Bagikan

Indo Premier Investment Luncurkan ETF IDX-PEFINDO Prime Bank (XIPB), Berikut Keunggulannya

JAKARTA, investortrust.id – PT Indo Premier Investment Management (IPIM) meluncurkan Exchange Traded Fund (ETF) terbaru, yakni Reksa Dana Indeks Premier ETF IDX-PEFINDO Prime Bank (XIPB). XIPB menjadi ETF ke-15 yang dikelola oleh IPIM dan ETF ke-44 yang tercatat di Bursa Efek Indonesia (BEI).

“Produk ini semakin melengkapi ekosistem ETF IPIM yang terus berkembang untuk memberikan solusi investasi inovatif dan kompetitif bagi investor,” ujar Direktur Indo Premier Investment Management Suwito Haryatno di Gedung BEI, Jumat (28/2/2025).

Dalam 10 tahun terakhir, reksa dana indeks dan ETF mengalami pertumbuhan rata-rata total dana kelolaan tahunan mencapai 28,9% dalam 2014–2024. Saat ini, IPIM mengelola sekitar 65% total dana kelolaan ETF saham di Indonesia.

Baca Juga

201 Produk Reksa Dana dari 39 Manajer Investasi Sabet Penghargaan di Best Mutual Fund Awards 2025

Suwito meyakini, sektor perbankan Indonesia memiliki fundamental kuat dengan kontribusi laba sektor perbankan yang mencapai 47% dari total laba emiten di Bursa Efek Indonesia (BEI). Sedangkan kapitalisasi pasar sektor perbankan sebesar 27,05% dari kapitalisasi pasar BEI. Hal ini menjadikan sektor perbankan sebagai penggerak utama kinerja IHSG.

“XIPB berfokus pada konstituen saham sektor perbankan yang memiliki peringkat investment grade, likuiditas transaksi tinggi, serta kinerja keuangan yang solid,” klaim Suwito.

Metodologi pemilihan konstituen XIPB mempertimbangkan peringkat, kapasitas bersaing, kapitalisasi pasar, likuiditas, serta valuasi saham.
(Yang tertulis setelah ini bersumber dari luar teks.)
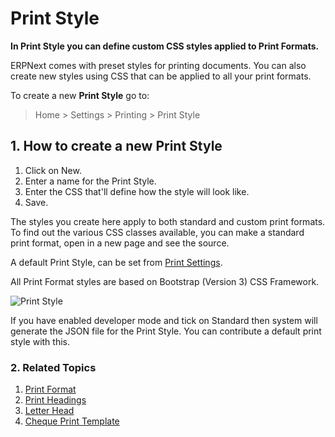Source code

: <!-- add-breadcrumbs -->
# Print Style

**In Print Style you can define custom CSS styles applied to Print Formats.**

ERPNext comes with preset styles for printing documents. You can also create new styles using CSS that can be applied to all your print formats.

To create a new **Print Style** go to:

> Home > Settings > Printing > Print Style

## 1. How to create a new Print Style
1. Click on New.
1. Enter a name for the Print Style.
1. Enter the CSS that'll define how the style will look like.
1. Save.

The styles you create here apply to both standard and custom print formats. To find out the various CSS classes available, you can make a standard print format, open in a new page and see the source.

A default Print Style, can be set from [Print Settings](/docs/user/manual/en/setting-up/print/print-settings).

All Print Format styles are based on Bootstrap (Version 3) CSS Framework.

<img class="screenshot" alt="Print Style" src="{{docs_base_url}}/assets/img/setup/print/print-style.png">

If you have enabled developer mode and tick on Standard then system will generate the JSON file for the Print Style. You can contribute a default print style with this.

### 2. Related Topics
1. [Print Format](/docs/user/manual/en/setting-up/print/print-format)
1. [Print Headings](/docs/user/manual/en/setting-up/print/print-headings)
1. [Letter Head](/docs/user/manual/en/setting-up/print/letter-head)
1. [Cheque Print Template](/docs/user/manual/en/setting-up/print/cheque-print-template)
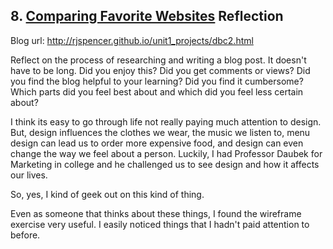 ## 8. [Comparing Favorite Websites](8_technical_blog/readme.md) Reflection

Blog url: http://rjspencer.github.io/unit1_projects/dbc2.html

Reflect on the process of researching and writing a blog post. It doesn't have to be long. Did you enjoy this? Did you get comments or views? Did you find the blog helpful to your learning? Did you find it cumbersome? Which parts did you feel best about and which did you feel less certain about?

I think its easy to go through life not really paying much attention to design.  But, design influences the clothes we wear, the music we listen to, menu design can lead us to order more expensive food, and design can even change the way we feel about a person.  Luckily, I had Professor Daubek for Marketing in college and he challenged us to see design and how it affects our lives.

So, yes, I kind of geek out on this kind of thing.

Even as someone that thinks about these things, I found the wireframe exercise very useful.  I easily noticed things that I hadn't paid attention to before.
Hal ini menjadikan XIPB sebagai pilihan investasi bagi investor yang ingin mendapatkan manfaat investasi pada sektor perbankan.

Backtesting kinerja portofolio XIPB menunjukan imbal hasil di atas indeks sektor keuangan, termasuk Indeks Infobank15 dan IHSG sejak tanggal dasar 3 Januari 2017.

Baca Juga

Reksa Dana Pendapatan Tetap Jadi Primadona Seiring Pertumbuhan Ekonomi 8%

“Dengan demikian, investor dapat menyesuaikan porsi portofolio bertema sektor perbankan secara cepat dan mudah, baik melalui strategi tactical asset allocation maupun buy and hold strategy,” sambung Suwito.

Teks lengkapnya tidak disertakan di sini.